Starring: Will Ferrell, Amy Poehler, Jason Mantzoukas, Nick Kroll, Ryan Simpkins, Allison Tolman, Rob Huebel, Jeremy Renner
Directed By: Andrew Jay Cohen
Plot: Parents (Ferrell/Poehler) find out they don’t have any money to send their daughter (Simpkins) to college. So, they team up with their sketchy gambling addicted best friend (Mantzoukas) to open a casino… in his house.
What Works: I thought Jason Mantzoukas was pretty consistently funny. Definitely the bright spot in the film. There was a scene, where the parents are drunk, and the kids are high, that I thought was actually really funny, and overall my favorite part of the film. Inexplicably, Jeremy Renner is in this.

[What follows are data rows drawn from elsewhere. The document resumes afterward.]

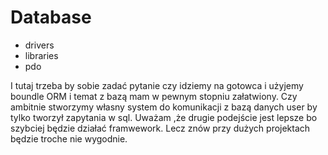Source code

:# Database

+ drivers
+ libraries
+ pdo


I tutaj trzeba by sobie zadać pytanie czy idziemy na gotowca i użyjemy boundle ORM i temat z bazą
mam w pewnym stopniu załatwiony. Czy ambitnie stworzymy własny system do komunikacji z bazą danych user by tylko tworzył zapytania 
w sql. Uważam ,że drugie podejście jest lepsze bo szybciej będzie działać framwework. Lecz znów przy dużych projektach będzie 
troche nie wygodnie.
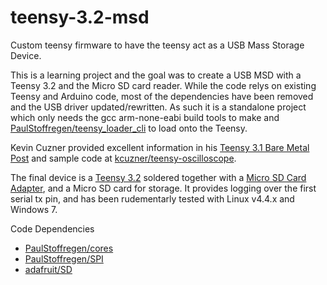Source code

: # teensy-3.2-msd
Custom teensy firmware to have the teensy act as a USB Mass Storage Device. 

This is a learning project and the goal was to create a USB MSD with a Teensy 3.2 and the Micro SD card reader. While the code relys on existing Teensy and Arduino code, most of the dependencies have been removed and the USB driver updated/rewritten. As such it is a standalone project which only needs the gcc arm-none-eabi build tools to make and [PaulStoffregen/teensy_loader_cli](https://github.com/PaulStoffregen/teensy_loader_cli) to load onto the Teensy.

Kevin Cuzner provided excellent information in his [Teensy 3.1 Bare Metal Post](http://kevincuzner.com/2014/12/12/teensy-3-1-bare-metal-writing-a-usb-driver) and sample code at [kcuzner/teensy-oscilloscope](https://github.com/kcuzner/teensy-oscilloscope).

The final device is a [Teensy 3.2](https://www.pjrc.com/store/teensy32.html) soldered together with a [Micro SD Card Adapter](https://www.pjrc.com/store/wiz820_sd_adaptor.html), and a Micro SD card for storage. It provides logging over the first serial tx pin, and has been rudementarly tested with Linux v4.4.x and Windows 7.

Code Dependencies
- [PaulStoffregen/cores](https://github.com/PaulStoffregen/cores) 
- [PaulStoffregen/SPI](https://github.com/PaulStoffregen/SPI)
- [adafruit/SD](https://github.com/adafruit/SD)
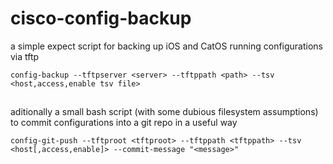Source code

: # cisco-config-backup
a simple expect script for backing up iOS and CatOS running configurations via tftp

`config-backup --tftpserver <server> --tftppath <path> --tsv <host,access,enable tsv file>`

##

aditionally a small bash script (with some dubious filesystem assumptions) to commit configurations into a git repo in a useful way

`config-git-push --tftproot <tftproot> --tftppath <tftppath> --tsv <host[,access,enable]> --commit-message "<message>"`
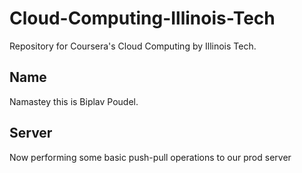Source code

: # Cloud-Computing-Illinois-Tech
Repository for Coursera's Cloud Computing by Illinois Tech.

## Name

Namastey this is Biplav Poudel.

## Server

Now performing some basic push-pull operations to our prod server
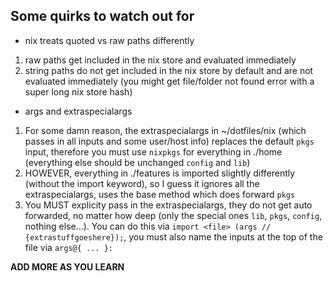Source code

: ## Some quirks to watch out for

- nix treats quoted vs raw paths differently
1. raw paths get included in the nix store and evaluated immediately
2. string paths do not get included in the nix store by default and are not evaluated immediately (you might get file/folder not found error with a super long nix store hash)

- args and extraspecialargs
1. For some damn reason, the extraspecialargs in ~/dotfiles/nix (which passes in all inputs and some user/host info) replaces the default `pkgs` input, therefore you must use `nixpkgs` for everything in ./home (everything else should be unchanged `config` and `lib`)
2. HOWEVER, everything in ./features is imported slightly differently (without the import keyword), so I guess it ignores all the extraspecialargs, uses the base method which does forward `pkgs`
3. You MUST explicity pass in the extraspecialargs, they do not get auto forwarded, no matter how deep (only the special ones `lib`, `pkgs`, `config`, nothing else...). You can do this via `import <file> (args // {extrastuffgoeshere});`, you must also name the inputs at the top of the file via `args@{ ... }:`

**ADD MORE AS YOU LEARN**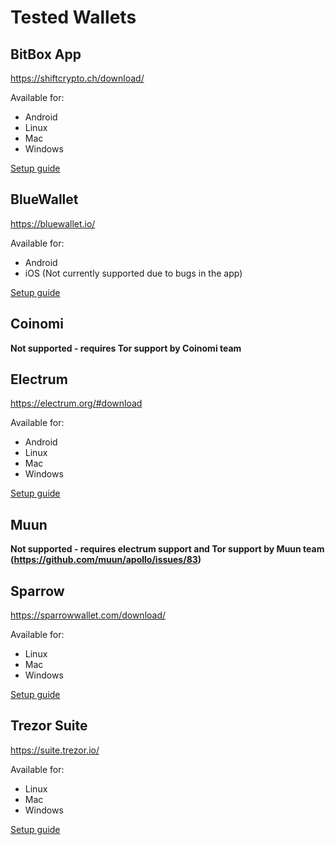 # Tested Wallets

## BitBox App

https://shiftcrypto.ch/download/

Available for:
- Android
- Linux
- Mac
- Windows

[Setup guide](./integrations/bitbox/guide.md)

## BlueWallet

https://bluewallet.io/

Available for:
- Android
- iOS (Not currently supported due to bugs in the app)

[Setup guide](./integrations/bluewallet/guide.md)

## Coinomi

**Not supported - requires Tor support by Coinomi team**

## Electrum

https://electrum.org/#download

Available for:
- Android
- Linux
- Mac
- Windows

[Setup guide](./integrations/electrum/guide.md)

## Muun

**Not supported - requires electrum support and Tor support by Muun team (https://github.com/muun/apollo/issues/83)**

## Sparrow

https://sparrowwallet.com/download/

Available for:
- Linux
- Mac
- Windows

[Setup guide](./integrations/sparrow/guide.md)

## Trezor Suite

https://suite.trezor.io/

Available for:
- Linux
- Mac
- Windows

[Setup guide](./integrations/trezor/guide.md)
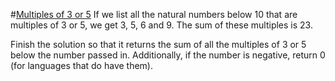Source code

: #[Multiples of 3 or 5](https://www.codewars.com/kata/514b92a657cdc65150000006)
If we list all the natural numbers below 10 that are multiples of 3 or 5, we get 3, 5, 6 and 9. The sum of these multiples is 23.

Finish the solution so that it returns the sum of all the multiples of 3 or 5 below the number passed in. Additionally, if the number is negative, return 0 (for languages that do have them).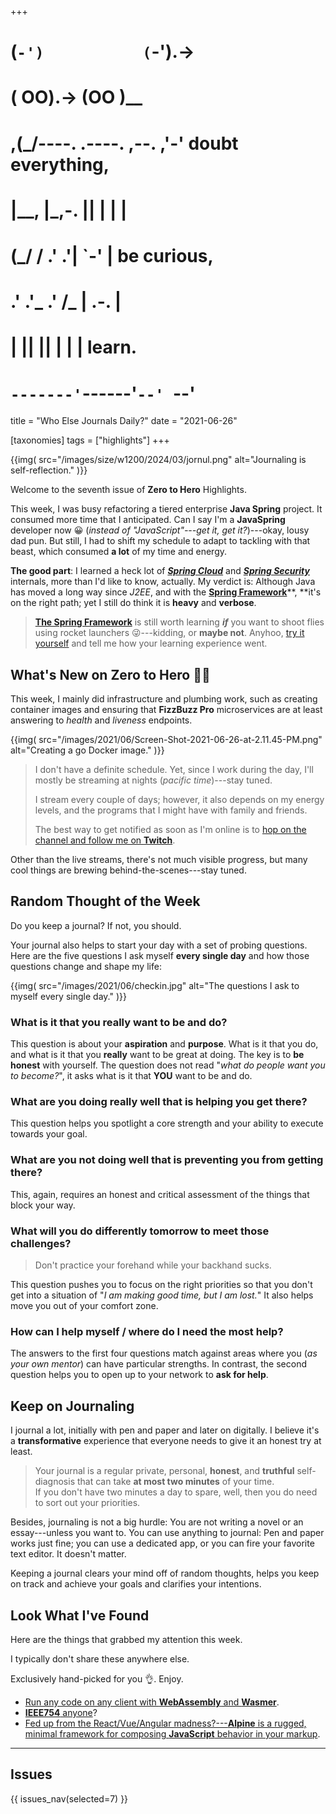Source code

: +++
#   (`-')           (`-').->
#   ( OO).->        (OO )__
# ,(_/----. .----. ,--. ,'-' doubt everything,
# |__,    |\_,-.  ||  | |  |
#  (_/   /    .' .'|  `-'  | be curious,
#  .'  .'_  .'  /_ |  .-.  |
# |       ||      ||  | |  | learn.
# `-------'`------'`--' `--'

title = "Who Else Journals Daily?"
date = "2021-06-26"

[taxonomies]
tags = ["highlights"]
+++

{{img(
  src="/images/size/w1200/2024/03/jornul.png"
  alt="Journaling is self-reflection."
)}}

Welcome to the seventh issue of **Zero to Hero** Highlights.

This week, I was busy refactoring a tiered enterprise **Java Spring** project.
It consumed more time that I anticipated. Can I say I'm a **JavaSpring**
developer now 😀 (*instead of "JavaScript"---get it, get it?*)---okay, lousy dad
pun. But still, I had to shift my schedule to adapt to tackling with that beast,
which consumed **a lot** of my time and energy.

**The good part**: I learned a heck lot of [**_Spring Cloud_**][spring-cloud]
and [**_Spring Security_**][spring-security] internals, 
more than I'd like to know, actually. My verdict is: Although Java has moved a 
long way since *J2EE*, and with the [**Spring Framework**][spring]**,
**it's on the right path; yet I still do think it is **heavy** and **verbose**.

> [**The Spring Framework**][spring] is still worth learning **_if_** 
> you want to shoot flies using rocket launchers 😜---kidding, or **maybe not**.
> Anyhoo, [try it yourself][spring] and tell me how your learning
> experience went.

[spring-cloud]: https://spring.io/projects/spring-cloud
[spring-security]: https://spring.io/projects/spring-securit
[spring]: https://spring.io/

## What's New on **Zero to Hero** 👩‍🍳

This week, I mainly did infrastructure and plumbing work, such as creating
container images and ensuring that **FizzBuzz Pro** microservices are at least
answering to *health* and *liveness* endpoints.

{{img(
  src="/images/2021/06/Screen-Shot-2021-06-26-at-2.11.45-PM.png"
  alt="Creating a go Docker image."
)}}

> I don't have a definite schedule. Yet, since I work during the day, I'll
> mostly be streaming at nights (*pacific time*)---stay tuned.
>
> I stream every couple of days; however, it also depends on my energy levels,
> and the programs that I might have with family and friends.
>
> The best way to get notified as soon as I'm online is
> to [hop on the channel and follow me on **Twitch**][twitch].

Other than the live streams, there's not much visible progress, but many cool
things are brewing behind-the-scenes---stay tuned.

[twitch]: https://twitch.tv/VadidekiVolkan "Follow me on Twitch."

## Random Thought of the Week

Do you keep a journal? If not, you should.

Your journal also helps to start your day with a set of probing questions. Here
are the five questions I ask myself **every single day** and how those questions
change and shape my life:

{{img(
  src="/images/2021/06/checkin.jpg"
  alt="The questions I ask to myself every single day."
)}}

### What is it that you really want to be and do?

This question is about your **aspiration** and **purpose**. What is it that you
do, and what is it that you **really** want to be great at doing. The key is to
**be honest** with yourself. The question does not read "*what do people want
you to become?*", it asks what is it that **YOU** want to be and do.

### What are you doing really well that is helping you get there?

This question helps you spotlight a core strength and your ability to execute
towards your goal.

### What are you not doing well that is preventing you from getting there?

This, again, requires an honest and critical assessment of the things that block
your way.

### What will you do differently tomorrow to meet those challenges?

> Don't practice your forehand while your backhand sucks.

This question pushes you to focus on the right priorities so that you don't get
into a situation of "*I am making good time, but I am lost.*" It also helps move
you out of your comfort zone.

### How can I help myself / where do I need the most help?

The answers to the first four questions match against areas where you (*as your
own mentor*) can have particular strengths. In contrast, the second question
helps you to open up to your network to **ask for help**.

## Keep on Journaling

I journal a lot, initially with pen and paper and later on digitally. I believe
it's a **transformative** experience that everyone needs to give it an honest
try at least.

> Your journal is a regular private, personal, **honest**, and **truthful**
> self-diagnosis that can take **at most two minutes** of your time.  
> If you don't have two minutes a day to spare, well, then you do need to sort
> out your priorities.

Besides, journaling is not a big hurdle: You are not writing a novel or an
essay---unless you want to. You can use anything to journal: Pen and paper works
just fine; you can use a dedicated app, or you can fire your favorite text
editor. It doesn't matter.

Keeping a journal clears your mind off of random thoughts, helps you keep on
track and achieve your goals and clarifies your intentions.

## Look What I've Found

Here are the things that grabbed my attention this week.

I typically don't share these anywhere else.

Exclusively hand-picked for you 👌. Enjoy.

* [Run any code on any client with **WebAssembly** and **Wasmer**][wasmer].
* [**IEEE754** anyone][ieee]?
* [Fed up from the React/Vue/Angular madness?---**Alpine** is a rugged, minimal 
  framework for composing **JavaScript** behavior in your markup][alpine].

[wasmer]: https://wasmer.io/
[ieee]: https://0.30000000000000004.com
[alpine]: https://github.com/alpinejs/alpine

--------

## Issues

{{ issues_nav(selected=7) }}
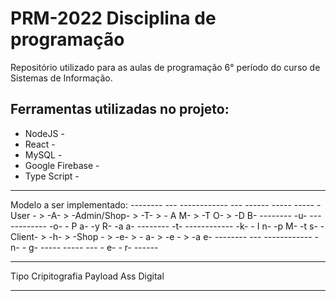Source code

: # PRM-2022 Disciplina de programação
Repositório utilizado para as aulas de programação 6° período do curso de Sistemas de Informação.

Ferramentas utilizadas no projeto:
--------------------------------------------
- NodeJS                                   -
- React                                    -
- MySQL                                    -
- Google Firebase                          -
- Type Script                              -
--------------------------------------------

Modelo a ser implementado:
    --------    ---    ------------      ---    ------    -----   ----- 
    -User  - >  -A-  > -Admin/Shop-  >   -T-  > - A M-  > -T O- > -D B-
    --------    -u-    ------------      -o-    - P a-    -y R-   -a a-
    --------    -t-    ------------      -k-    - I n-    -p M-   -t s- 
    -Client- >  -h-  > -Shop      -  >   -e-  > -   a-  > -e  - > -a e-
    --------    ---    ------------      -n-    -   g-    -----   -----
                                         ---    -   e-
                                                -   r-
                                                ------



   ------------------   -------   -----------
   Tipo Cripitografia   Payload   Ass Digital
   ------------------   -------   -----------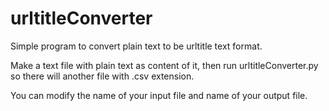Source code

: # urltitleConverter
Simple program to convert plain text to be urltitle text format.

Make a text file with plain text as content of it, then run urltitleConverter.py so there will another file with .csv extension.

You can modify the name of your input file and name of your output file.
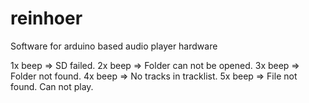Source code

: # reinhoer
Software for arduino based audio player hardware

   1x beep => SD failed.
   2x beep => Folder can not be opened.
   3x beep => Folder not found.
   4x beep => No tracks in tracklist.
   5x beep => File not found. Can not play.
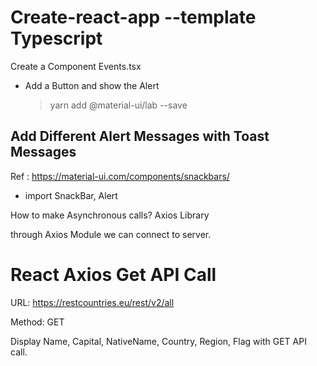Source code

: # Create-react-app --template Typescript

Create a Component Events.tsx

- Add a Button and show the Alert

  > yarn add @material-ui/lab --save

## Add Different Alert Messages with Toast Messages

Ref : https://material-ui.com/components/snackbars/

- import SnackBar, Alert

How to make Asynchronous calls? Axios Library

through Axios Module we can connect to server.

# React Axios Get API Call

URL: https://restcountries.eu/rest/v2/all

Method: GET

Display Name, Capital, NativeName, Country, Region, Flag with GET API call.
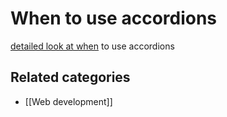 # When to use accordions

[detailed look at when](https://www.nngroup.com/articles/accordions-complex-content/) to use accordions

## Related categories

- [[Web development]]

What Doesn’t Work: Not that I thought the trailers were hilarious, but I was disappointed going into this. I thought the film wasn’t very funny overall. For every 10 jokes, one landed. I didn’t like Ferrell and Poehler together. I thought they lacked chemistry. Not only did they not seem like a married couple, but they didn’t even come across as best friends. They had an awkward “friend” vibe, like Reese Witherspoon and Vince Vaughn did in Four Christmases (when they hated each other). I kept wishing this girl had gay dads so Ferrell could be with John C Reilly, or lesbian moms so Poehler could be with Fey. Even in that, the writing itself isn’t very good. Some scenes are really poorly written. There’s a scene with Nick Kroll and Allison Tolman at a restaurant that i just thought was written by a middle schooler. I wish Kroll had just improvised his own dialogue. Some of the jokes are dumb. There’s a “jerking off a giant” joke that I assumed was improv’d, but when I saw the outtakes, and realized that she was saying the line as written, I just felt so bad for the actress. Wow. There are a few moments of laughter, but they don’t come until at least halfway through the movie, and are more situationally funny than actually being written well. This film was written and directed by Andrew Jay Cohen in his feature debut. He wrote Neighbors, Neighbors 2, and Mike and Dave Need Wedding Dates. Somehow, that doesn’t surprise me at all. It feels like it was directed by the guy who wrote all those films.
Final Word: We’ve had some comedy flops this summer, and The House is the first one I can say actually deserves to flop. I’m a huge fan of Will Ferrell and Amy Poehler, and that’s why I trekked out to see this, even though my gut told me skip it. I’m now telling you skip it. Or at least wait for Redbox. This is not worth your time.